From the standard deviations which are presented in Table 3, there is no significant scattering of the data. Again, from the obtained recovery percentage (85.4–107% w/w), the matrix effects of the samples were not considerable. This showed that the model has better precision and accuracy in the prediction of ethanol. On the other hand, in the usual trend of multivariate techniques calibration model was developed with a large number of real samples collected from different areas.
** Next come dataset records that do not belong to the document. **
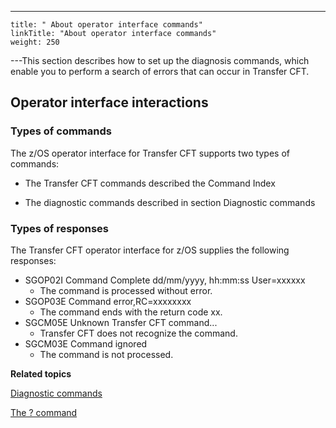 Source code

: ---
    title: " About operator interface commands"
    linkTitle: "About operator interface commands"
    weight: 250
---This section describes how to set up the diagnosis commands, which enable you to perform a search of errors that can occur in Transfer CFT.

## Operator interface interactions

### Types of commands 

The z/OS operator interface for Transfer CFT supports two types of commands:

- The Transfer CFT commands described the Command Index

<!-- -->

- The diagnostic commands described in section Diagnostic commands

### Types of responses

The Transfer CFT operator interface for z/OS supplies the following responses:

- SGOP02I Command Complete dd/mm/yyyy, hh:mm:ss User=xxxxxx
    -   The command is processed without error.
- SGOP03E Command error,RC=xxxxxxxx
    -   The command ends with the return code xx.
- SGCM05E Unknown Transfer CFT command...
    -   Transfer CFT does not recognize the command.
- SGCM03E Command ignored
    -   The command is not processed.

****Related topics****

[Diagnostic commands]()

[The ? command]()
As a result, since traditional beverages known by non-uniform composition, they require too large number of samples for constructing representative calibration. This is too tedious and time consuming. In contrast, the developed model without using real samples (the usual trained), but using few synthetic standards was found comparable with the reference GC-FID. This showed that the method is simple and fast with no significant sample preparation except filtration.

Conclusion

Ethanol has three specific spectral regions; 3005–2960, 1200–950 and 900–850 cm−1. Among the regions that had the least interfering effect and a comparable data with the GC-FID was 1200–850 cm−1. The developed and validated technique at 1200–850 cm−1 region allows the direct determination of ethanol in fermented beverages. The proposed MIR-PLS technique at 1200–850 cm−1 is found to be an appropriate method for ethanol determinations in fermented beverages. However, it should be noted that the present current procedure is probably not usable for regulatory purposes (e.g. controlling labelling).